WORK REQUIRED: The reply should contain all the data below, repeated exactly, and none of the images.

Pictures paired with source code:
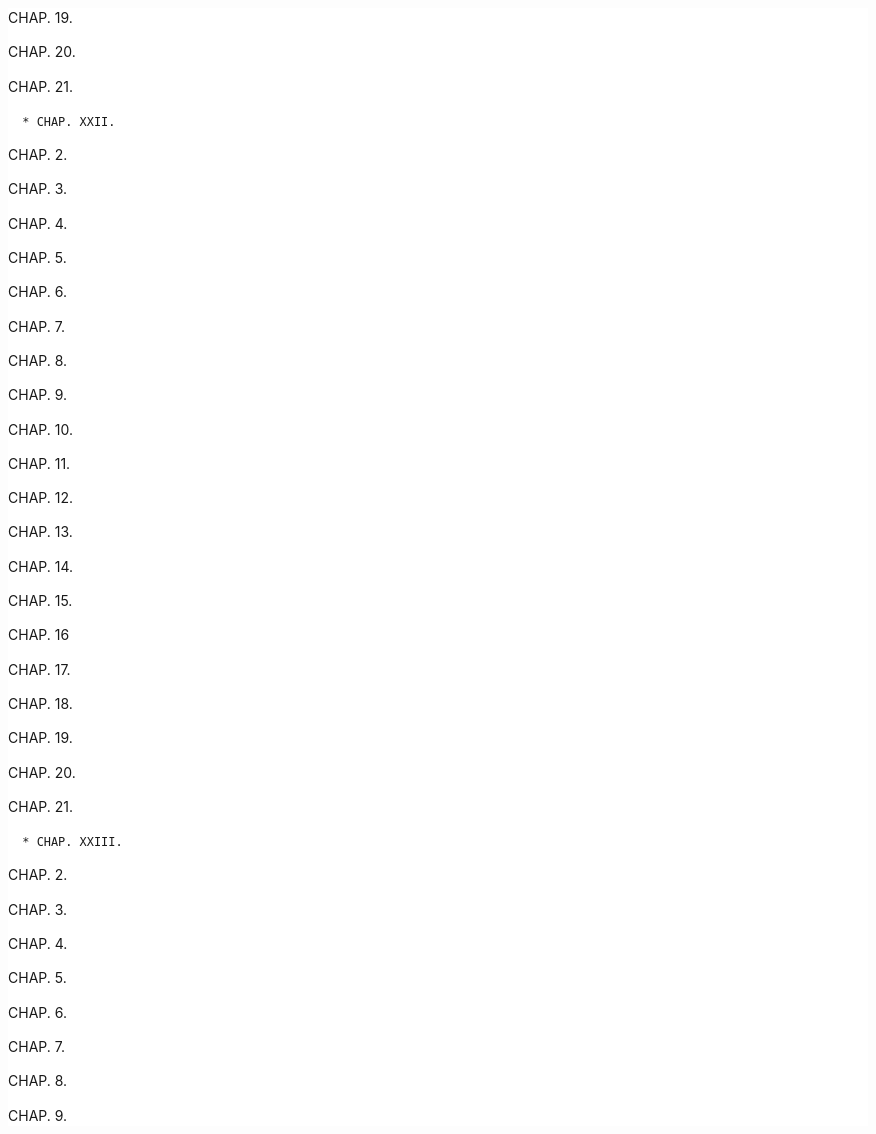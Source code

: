 CHAP. 19.

CHAP. 20.

CHAP. 21.

      * CHAP. XXII.

CHAP. 2. 

CHAP. 3.

CHAP. 4.

CHAP. 5.

CHAP. 6.

CHAP. 7.

CHAP. 8.

CHAP. 9.

CHAP. 10.

CHAP. 11.

CHAP. 12.

CHAP. 13.

CHAP. 14.

CHAP. 15.

CHAP. 16

CHAP. 17.

CHAP. 18.

CHAP. 19.

CHAP. 20.

CHAP. 21.

      * CHAP. XXIII.

CHAP. 2. 

CHAP. 3.

CHAP. 4.

CHAP. 5.

CHAP. 6.

CHAP. 7.

CHAP. 8.

CHAP. 9.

YOUR SOLUTION:
Source code

: CHAP. 19.

CHAP. 20.

CHAP. 21.

      * CHAP. XXII.

CHAP. 2. 

CHAP. 3.

CHAP. 4.

CHAP. 5.

CHAP. 6.

CHAP. 7.

CHAP. 8.

CHAP. 9.

CHAP. 10.

CHAP. 11.

CHAP. 12.

CHAP. 13.

CHAP. 14.

CHAP. 15.

CHAP. 16

CHAP. 17.

CHAP. 18.

CHAP. 19.

CHAP. 20.

CHAP. 21.

      * CHAP. XXIII.

CHAP. 2. 

CHAP. 3.

CHAP. 4.

CHAP. 5.

CHAP. 6.

CHAP. 7.

CHAP. 8.

CHAP. 9.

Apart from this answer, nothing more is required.